COPIASURO now has 300 hives and works with 175 farmers, called “Associates,” who together produce 300 metric tons of honey every year! The company was founded in 1987 with funding of just 300 Guatemalan quetzals—equivalent at the time to only $130. Initial seed capital has both allowed exponential growth and built a bridge between rural Guatemalan farmers and a successful fair trade market.

A few of COPIASURO's hives.

A few of COPIASURO’s hives.

Through conversations with the president of the cooperative, EcoLogic was invited to send 14 individuals from seven communities to a beekeeping school, and we were also offered the opportunity to partner with the cooperative to produce and sell honey.

EcoLogic is now determining the next steps and exploring the possibility of establishing a long-term partnership with COPIASURO. We are buzzing with excitement as we explore the prospect of creating a new market in Ixcán where rural community members can sell their high-grade honey on a competitive, international market to both supplement their income and nutrition.

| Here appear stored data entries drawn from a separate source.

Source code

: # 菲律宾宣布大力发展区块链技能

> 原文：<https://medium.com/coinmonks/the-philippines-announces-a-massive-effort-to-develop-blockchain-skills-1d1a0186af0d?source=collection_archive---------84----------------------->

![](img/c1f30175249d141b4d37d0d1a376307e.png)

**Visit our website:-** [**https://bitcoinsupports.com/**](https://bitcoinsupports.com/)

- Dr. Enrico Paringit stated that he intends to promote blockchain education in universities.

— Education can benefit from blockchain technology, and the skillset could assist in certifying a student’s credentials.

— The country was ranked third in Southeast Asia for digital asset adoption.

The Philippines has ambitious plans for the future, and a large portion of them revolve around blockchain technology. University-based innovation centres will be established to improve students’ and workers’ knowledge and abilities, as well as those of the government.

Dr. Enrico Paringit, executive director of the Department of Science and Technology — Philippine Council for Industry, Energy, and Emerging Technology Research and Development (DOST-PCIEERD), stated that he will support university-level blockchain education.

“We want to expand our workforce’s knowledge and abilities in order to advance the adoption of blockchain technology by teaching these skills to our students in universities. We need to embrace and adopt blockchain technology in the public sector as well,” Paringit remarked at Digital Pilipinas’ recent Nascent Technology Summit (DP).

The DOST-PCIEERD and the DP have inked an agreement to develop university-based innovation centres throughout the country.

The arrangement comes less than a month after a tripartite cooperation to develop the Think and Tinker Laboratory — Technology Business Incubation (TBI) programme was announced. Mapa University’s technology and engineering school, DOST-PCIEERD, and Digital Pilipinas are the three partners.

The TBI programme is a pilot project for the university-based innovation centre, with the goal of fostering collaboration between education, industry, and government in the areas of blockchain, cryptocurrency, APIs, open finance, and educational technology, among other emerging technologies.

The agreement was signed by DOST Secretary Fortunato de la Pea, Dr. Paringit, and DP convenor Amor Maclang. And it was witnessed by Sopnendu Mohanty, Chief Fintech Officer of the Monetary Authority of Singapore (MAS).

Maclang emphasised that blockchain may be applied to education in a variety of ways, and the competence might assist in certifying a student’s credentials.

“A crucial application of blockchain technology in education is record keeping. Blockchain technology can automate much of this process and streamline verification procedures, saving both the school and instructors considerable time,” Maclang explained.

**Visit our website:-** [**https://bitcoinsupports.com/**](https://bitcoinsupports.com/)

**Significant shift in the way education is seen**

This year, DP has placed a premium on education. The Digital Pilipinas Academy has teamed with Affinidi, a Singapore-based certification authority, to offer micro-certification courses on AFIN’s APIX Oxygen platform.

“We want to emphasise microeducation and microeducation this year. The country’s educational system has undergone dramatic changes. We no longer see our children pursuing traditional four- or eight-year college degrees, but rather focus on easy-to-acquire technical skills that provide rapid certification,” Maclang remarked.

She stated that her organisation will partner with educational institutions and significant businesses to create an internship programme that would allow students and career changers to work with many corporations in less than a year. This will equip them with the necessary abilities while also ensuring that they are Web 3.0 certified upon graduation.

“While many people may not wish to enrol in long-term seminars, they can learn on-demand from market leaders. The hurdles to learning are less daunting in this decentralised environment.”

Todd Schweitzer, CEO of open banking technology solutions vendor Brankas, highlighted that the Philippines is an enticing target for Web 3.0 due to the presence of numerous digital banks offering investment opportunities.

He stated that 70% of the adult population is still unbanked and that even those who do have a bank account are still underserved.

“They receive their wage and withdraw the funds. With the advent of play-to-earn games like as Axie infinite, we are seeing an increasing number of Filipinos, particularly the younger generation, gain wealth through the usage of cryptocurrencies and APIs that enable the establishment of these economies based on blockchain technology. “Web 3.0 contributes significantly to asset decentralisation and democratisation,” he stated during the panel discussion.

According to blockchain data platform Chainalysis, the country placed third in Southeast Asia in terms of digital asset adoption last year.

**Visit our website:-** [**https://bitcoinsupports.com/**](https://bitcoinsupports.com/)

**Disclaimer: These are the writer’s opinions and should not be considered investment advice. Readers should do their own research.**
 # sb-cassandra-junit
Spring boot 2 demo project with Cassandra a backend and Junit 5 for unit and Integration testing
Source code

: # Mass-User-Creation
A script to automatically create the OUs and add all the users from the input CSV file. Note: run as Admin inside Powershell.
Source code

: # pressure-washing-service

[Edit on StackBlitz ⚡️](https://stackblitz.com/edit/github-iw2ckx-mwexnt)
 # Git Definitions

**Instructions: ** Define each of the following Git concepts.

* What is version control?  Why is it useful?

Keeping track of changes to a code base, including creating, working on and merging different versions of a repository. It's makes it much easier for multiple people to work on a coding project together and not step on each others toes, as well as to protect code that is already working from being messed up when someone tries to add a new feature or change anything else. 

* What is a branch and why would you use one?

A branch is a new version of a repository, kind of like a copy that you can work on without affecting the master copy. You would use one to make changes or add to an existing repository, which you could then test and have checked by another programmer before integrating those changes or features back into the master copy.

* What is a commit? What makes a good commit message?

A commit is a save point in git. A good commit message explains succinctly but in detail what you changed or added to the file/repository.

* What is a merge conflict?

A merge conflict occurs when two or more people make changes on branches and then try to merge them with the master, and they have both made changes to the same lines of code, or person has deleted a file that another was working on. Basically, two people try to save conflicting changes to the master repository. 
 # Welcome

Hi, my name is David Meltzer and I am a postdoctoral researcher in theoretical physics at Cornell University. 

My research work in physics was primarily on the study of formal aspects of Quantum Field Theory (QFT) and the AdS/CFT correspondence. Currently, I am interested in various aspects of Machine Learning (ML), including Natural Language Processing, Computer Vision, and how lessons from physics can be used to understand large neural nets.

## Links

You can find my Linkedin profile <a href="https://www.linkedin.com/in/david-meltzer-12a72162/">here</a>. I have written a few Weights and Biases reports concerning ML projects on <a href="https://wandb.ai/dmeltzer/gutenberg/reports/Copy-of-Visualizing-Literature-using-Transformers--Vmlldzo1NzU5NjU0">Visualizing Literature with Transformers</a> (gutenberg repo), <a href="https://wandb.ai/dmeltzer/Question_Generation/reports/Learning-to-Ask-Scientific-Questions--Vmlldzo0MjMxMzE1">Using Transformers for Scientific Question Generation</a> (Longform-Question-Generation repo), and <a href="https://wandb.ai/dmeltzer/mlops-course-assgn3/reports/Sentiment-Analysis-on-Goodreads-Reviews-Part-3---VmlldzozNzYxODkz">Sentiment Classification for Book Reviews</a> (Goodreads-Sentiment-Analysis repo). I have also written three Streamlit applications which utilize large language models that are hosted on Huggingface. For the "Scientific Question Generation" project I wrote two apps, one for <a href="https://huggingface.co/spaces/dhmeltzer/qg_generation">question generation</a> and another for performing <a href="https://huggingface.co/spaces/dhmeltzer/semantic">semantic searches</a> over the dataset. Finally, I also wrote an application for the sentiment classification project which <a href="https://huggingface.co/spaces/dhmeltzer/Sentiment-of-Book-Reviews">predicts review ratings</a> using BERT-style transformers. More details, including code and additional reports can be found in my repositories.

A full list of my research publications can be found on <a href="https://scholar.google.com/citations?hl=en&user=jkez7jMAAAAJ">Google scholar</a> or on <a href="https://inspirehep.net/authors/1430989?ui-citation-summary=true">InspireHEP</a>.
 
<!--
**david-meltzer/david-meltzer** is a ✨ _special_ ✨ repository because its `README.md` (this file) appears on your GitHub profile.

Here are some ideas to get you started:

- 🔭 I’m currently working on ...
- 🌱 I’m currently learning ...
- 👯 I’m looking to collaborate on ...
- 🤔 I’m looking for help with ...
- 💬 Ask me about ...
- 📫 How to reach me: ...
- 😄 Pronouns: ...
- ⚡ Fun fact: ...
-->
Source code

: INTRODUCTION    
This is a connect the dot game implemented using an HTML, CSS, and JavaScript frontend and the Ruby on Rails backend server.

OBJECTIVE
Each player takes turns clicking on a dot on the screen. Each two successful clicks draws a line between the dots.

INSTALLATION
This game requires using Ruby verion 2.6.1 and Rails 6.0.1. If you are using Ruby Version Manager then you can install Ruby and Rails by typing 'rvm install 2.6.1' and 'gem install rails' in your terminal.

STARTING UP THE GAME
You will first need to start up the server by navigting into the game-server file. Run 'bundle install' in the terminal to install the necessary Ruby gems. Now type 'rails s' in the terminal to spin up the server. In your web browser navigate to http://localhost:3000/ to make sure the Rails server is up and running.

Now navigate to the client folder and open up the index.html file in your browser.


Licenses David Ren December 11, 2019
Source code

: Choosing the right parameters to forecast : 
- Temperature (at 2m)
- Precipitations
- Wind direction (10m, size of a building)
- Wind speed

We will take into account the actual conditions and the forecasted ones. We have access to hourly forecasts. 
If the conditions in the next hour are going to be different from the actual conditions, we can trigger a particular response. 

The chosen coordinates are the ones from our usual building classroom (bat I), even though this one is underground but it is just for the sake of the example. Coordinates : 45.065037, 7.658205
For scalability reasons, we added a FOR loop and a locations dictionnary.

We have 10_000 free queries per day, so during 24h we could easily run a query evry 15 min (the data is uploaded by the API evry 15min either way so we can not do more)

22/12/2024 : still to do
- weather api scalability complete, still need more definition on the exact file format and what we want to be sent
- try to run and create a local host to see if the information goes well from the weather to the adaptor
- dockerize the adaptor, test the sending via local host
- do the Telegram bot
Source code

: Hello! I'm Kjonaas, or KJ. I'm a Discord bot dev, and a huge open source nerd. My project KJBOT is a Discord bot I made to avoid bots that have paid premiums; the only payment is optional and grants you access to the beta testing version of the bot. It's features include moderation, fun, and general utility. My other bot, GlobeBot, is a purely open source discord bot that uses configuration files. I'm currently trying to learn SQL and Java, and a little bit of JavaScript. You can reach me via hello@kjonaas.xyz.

The departments of Huehuetenango and Quiche are situated in the western highlands of Guatemala and cover nearly all of the Cuchumatanes mountain range as well as the lowland plains. EcoLogic works with local partner, the Northern Border Municipalities Alliance (MFN), a coalition of municipalities along the border with Chiapas, Mexico, which we helped establish. The MFN collaborates with communities to manage and restore degraded areas, demarcate and protect water sources, train forest guards, construct fuel-efficient stoves, and promote the adoption of agroforestry practices, among other activities.